Midnight by Sister Souljah

The Coldest Winter Ever took me two days to complete, while Midnight took me two weeks. Needless to say, the book was simply unsatisfying. I believe it was nothing like I would’ve imagined because I simply set my expectations too high. The book was a coming of age story about Midnight and how he struggles to stay true to himself. After leaving Africa, he is forced to protect his mother and his sister. Due to the fact that his mother can’t speak English he has to be her shadow to make sure nobody harms her. He takes the husband role and instead of living the life of a fourteen year old, he lives as a thirty four-year-old. When he comes to America, he is placed in the smack center of the ghetto: the Brooklyn projects. As he manages to find his mother a decent job he manages to also find love. A Japanese girl, Akemi steals his attention. Meanwhile, other girls recognize his body maturing and the masculinity that overflows his skin. Midnight has to question who he is and what he really stands for. This definitely isn’t a sequel; no one from The Coldest Winter Ever exists. It’s like this time Sista Soulja isn’t focusing on pleasing the reader but getting the moral across.
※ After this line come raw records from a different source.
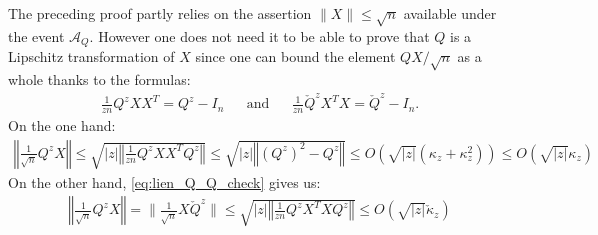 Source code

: \documentclass[a4papaer, titlepage]{book}
\begin{document}
\begin{remark}\label{rem:XX_borne_not_needed}
  The preceding proof partly relies on the assertion $\| X\| \leq \sqrt n$ available under the event $\mathcal A_Q$. However one does not need it to be able to prove that $Q$ is a Lipschitz transformation of $X$ since one can bound the element $QX/\sqrt n$ as a whole thanks to the formulas:
  \begin{align}\label{eq:formume_Q_check}
  \frac{1}{zn} Q^zXX^T =  Q^ z - I_n&
  &\text{and}&
  &\frac{1}{zn}\check Q^zX^TX =  \check Q^ z - I_n.
\end{align}
On the one hand:
\begin{align*}
  \left\Vert \frac{1}{\sqrt n}Q^zX  \right\Vert 
  \leq \sqrt{|z|\left\Vert \frac{1}{zn}Q^zXX^TQ^z \right\Vert }
  \leq \sqrt{|z| \left\Vert (Q^z)^2-Q^z \right\Vert }
  \leq O(\sqrt {|z|}(\kappa_z + \kappa_z^2)) \leq O(\sqrt {|z|}\kappa_z)
\end{align*} 
On the other hand, \eqref{eq:lien_Q_Q_check} gives us:
\begin{align*}
  \left\Vert \frac{1}{\sqrt n}Q^zX \right\Vert 
  =\|\frac{1}{\sqrt n}X\check Q^z \| 
  \leq \sqrt{|z|\left\Vert \frac{1}{zn}Q^zX^TXQ^z \right\Vert }
  \leq O(\sqrt {|z|}\check \kappa_z)
\end{align*}
\end{remark}
\end{document}
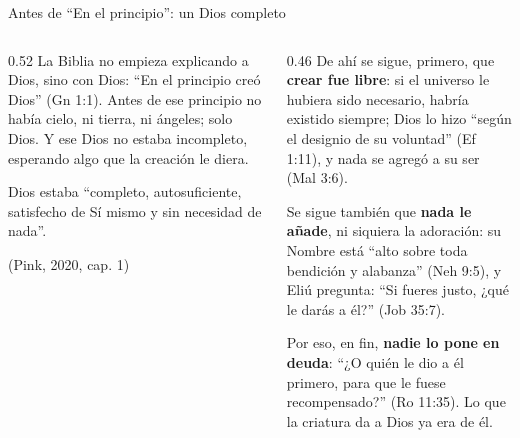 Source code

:\begin{frame}{Antes de ``En el principio'': un Dios completo}
\begin{columns}[t,onlytextwidth]
\begin{column}{0.52\textwidth}\small
La Biblia no empieza explicando a Dios, sino con Dios: ``En el principio creó Dios'' (Gn 1:1). Antes de ese principio no había cielo, ni tierra, ni ángeles; solo Dios. Y ese Dios no estaba incompleto, esperando algo que la creación le diera.\par\medskip
\begin{tcolorbox}[colback=papiro,colframe=dorado,boxrule=1pt,arc=3pt]
\centering\small Dios estaba ``completo, autosuficiente, satisfecho de Sí mismo y sin necesidad de nada''.\par
{\scriptsize\color{gris}(Pink, 2020, cap. 1)}
\end{tcolorbox}
\end{column}
\begin{column}{0.46\textwidth}\scriptsize
De ahí se sigue, primero, que \textbf{crear fue libre}: si el universo le hubiera sido necesario, habría existido siempre; Dios lo hizo ``según el designio de su voluntad'' (Ef 1:11), y nada se agregó a su ser (Mal 3:6).\par\smallskip
Se sigue también que \textbf{nada le añade}, ni siquiera la adoración: su Nombre está ``alto sobre toda bendición y alabanza'' (Neh 9:5), y Eliú pregunta: ``Si fueres justo, ¿qué le darás a él?'' (Job 35:7).\par\smallskip
Por eso, en fin, \textbf{nadie lo pone en deuda}: ``¿O quién le dio a él primero, para que le fuese recompensado?'' (Ro 11:35). Lo que la criatura da a Dios ya era de él.
\end{column}
\end{columns}
\end{frame}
I would recommend this to anyone who has problems with their identity, and for anyone who questions how to incorporate their religious beliefs into a whole other world that completely opposes everything they stand for.

I rate the book a four out of ten. I was never told it was supposed to be a sequel but, looking back, I now realize it failed on every level. Don’t get me wrong the book is well written but Midnight is not Midnight: A Gangster Love Story. It is Midnight: A Staying True to Your Beliefs Story.